**INPUT RECORDS:**
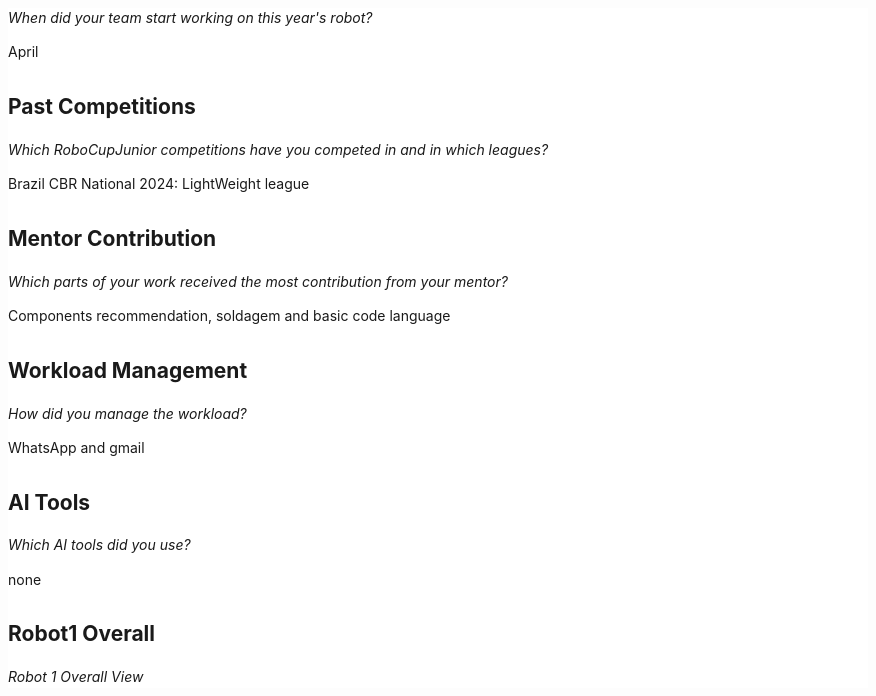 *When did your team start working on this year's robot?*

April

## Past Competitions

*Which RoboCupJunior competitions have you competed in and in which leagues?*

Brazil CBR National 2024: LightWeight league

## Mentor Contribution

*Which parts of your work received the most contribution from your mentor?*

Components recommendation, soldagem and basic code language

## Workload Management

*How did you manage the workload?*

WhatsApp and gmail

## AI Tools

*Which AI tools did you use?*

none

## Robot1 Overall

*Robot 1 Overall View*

* * *

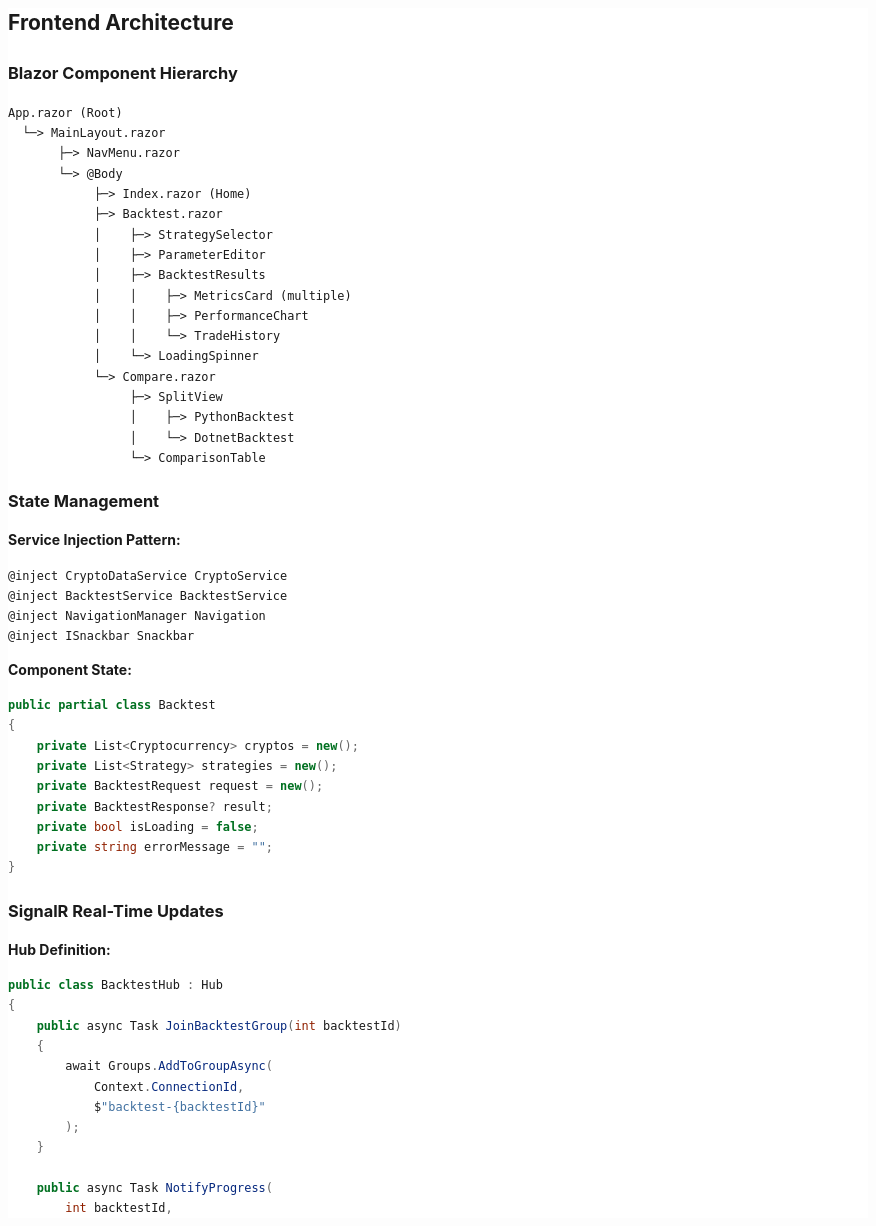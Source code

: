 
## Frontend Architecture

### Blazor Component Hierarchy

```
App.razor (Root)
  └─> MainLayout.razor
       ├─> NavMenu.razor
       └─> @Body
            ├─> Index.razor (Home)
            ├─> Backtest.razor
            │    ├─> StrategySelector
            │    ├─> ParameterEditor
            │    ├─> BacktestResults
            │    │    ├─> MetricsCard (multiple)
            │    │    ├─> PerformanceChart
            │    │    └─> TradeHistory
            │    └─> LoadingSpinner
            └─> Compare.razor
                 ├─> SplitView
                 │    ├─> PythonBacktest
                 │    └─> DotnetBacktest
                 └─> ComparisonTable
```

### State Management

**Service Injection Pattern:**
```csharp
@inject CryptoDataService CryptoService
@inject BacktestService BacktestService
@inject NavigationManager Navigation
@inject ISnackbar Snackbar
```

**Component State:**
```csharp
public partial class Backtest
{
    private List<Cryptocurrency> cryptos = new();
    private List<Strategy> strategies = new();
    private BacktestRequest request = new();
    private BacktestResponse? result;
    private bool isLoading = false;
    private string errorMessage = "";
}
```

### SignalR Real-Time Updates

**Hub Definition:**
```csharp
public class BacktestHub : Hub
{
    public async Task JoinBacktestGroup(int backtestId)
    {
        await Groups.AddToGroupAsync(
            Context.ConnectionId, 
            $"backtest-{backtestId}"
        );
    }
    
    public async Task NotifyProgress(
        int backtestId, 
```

--

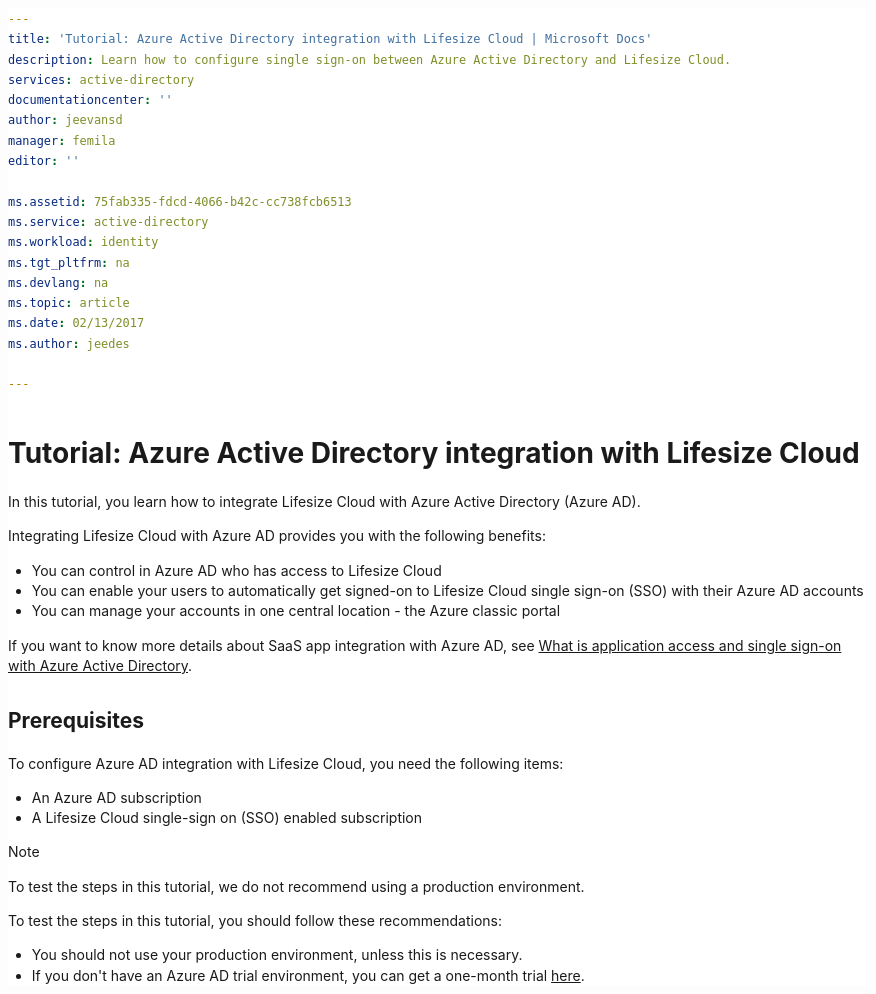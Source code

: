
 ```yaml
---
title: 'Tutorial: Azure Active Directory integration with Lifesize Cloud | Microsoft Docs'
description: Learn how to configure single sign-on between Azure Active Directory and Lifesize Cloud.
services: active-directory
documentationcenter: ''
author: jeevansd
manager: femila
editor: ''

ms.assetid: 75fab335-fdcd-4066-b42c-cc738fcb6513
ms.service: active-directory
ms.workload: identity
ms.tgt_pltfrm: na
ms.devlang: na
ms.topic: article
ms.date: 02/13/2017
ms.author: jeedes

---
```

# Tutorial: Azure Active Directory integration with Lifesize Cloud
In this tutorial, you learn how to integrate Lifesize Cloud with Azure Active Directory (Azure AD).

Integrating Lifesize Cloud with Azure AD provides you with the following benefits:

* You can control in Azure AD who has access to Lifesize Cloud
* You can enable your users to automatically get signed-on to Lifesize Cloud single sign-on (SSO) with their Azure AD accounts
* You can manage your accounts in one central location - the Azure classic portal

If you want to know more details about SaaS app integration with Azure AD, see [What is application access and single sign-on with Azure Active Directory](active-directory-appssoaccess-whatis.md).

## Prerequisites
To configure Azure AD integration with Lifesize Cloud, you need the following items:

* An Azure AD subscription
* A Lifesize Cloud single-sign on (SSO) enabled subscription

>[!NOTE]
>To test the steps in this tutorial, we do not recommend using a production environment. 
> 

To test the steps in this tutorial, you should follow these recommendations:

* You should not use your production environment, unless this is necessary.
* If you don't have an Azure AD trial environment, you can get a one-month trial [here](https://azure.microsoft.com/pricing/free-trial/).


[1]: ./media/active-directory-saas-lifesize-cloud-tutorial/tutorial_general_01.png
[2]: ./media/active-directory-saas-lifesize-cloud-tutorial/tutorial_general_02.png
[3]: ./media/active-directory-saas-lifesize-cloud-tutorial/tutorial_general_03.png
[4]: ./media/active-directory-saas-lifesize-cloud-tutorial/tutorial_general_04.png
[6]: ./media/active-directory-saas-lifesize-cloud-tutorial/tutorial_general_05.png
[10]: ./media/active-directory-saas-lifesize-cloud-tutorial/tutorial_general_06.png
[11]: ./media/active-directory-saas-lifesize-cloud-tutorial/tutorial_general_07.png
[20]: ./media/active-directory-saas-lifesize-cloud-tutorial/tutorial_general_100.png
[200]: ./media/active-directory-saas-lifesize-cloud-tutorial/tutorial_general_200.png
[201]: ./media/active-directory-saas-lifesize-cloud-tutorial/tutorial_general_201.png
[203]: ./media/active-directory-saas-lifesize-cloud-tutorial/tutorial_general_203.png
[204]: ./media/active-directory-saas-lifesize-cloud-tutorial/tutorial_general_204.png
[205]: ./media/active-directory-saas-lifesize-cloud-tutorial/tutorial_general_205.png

**ASSIGNED TASK:** The line holding "this year's robot?*" starts the copy and the line holding "1 Overall View*" ends it. Repeat those two lines above and all between them exactly, leaving out pictures.

**OUTPUT:**
 *When did your team start working on this year's robot?*

April

## Past Competitions

*Which RoboCupJunior competitions have you competed in and in which leagues?*

Brazil CBR National 2024: LightWeight league

## Mentor Contribution

*Which parts of your work received the most contribution from your mentor?*

Components recommendation, soldagem and basic code language

## Workload Management

*How did you manage the workload?*

WhatsApp and gmail

## AI Tools

*Which AI tools did you use?*

none

## Robot1 Overall

*Robot 1 Overall View*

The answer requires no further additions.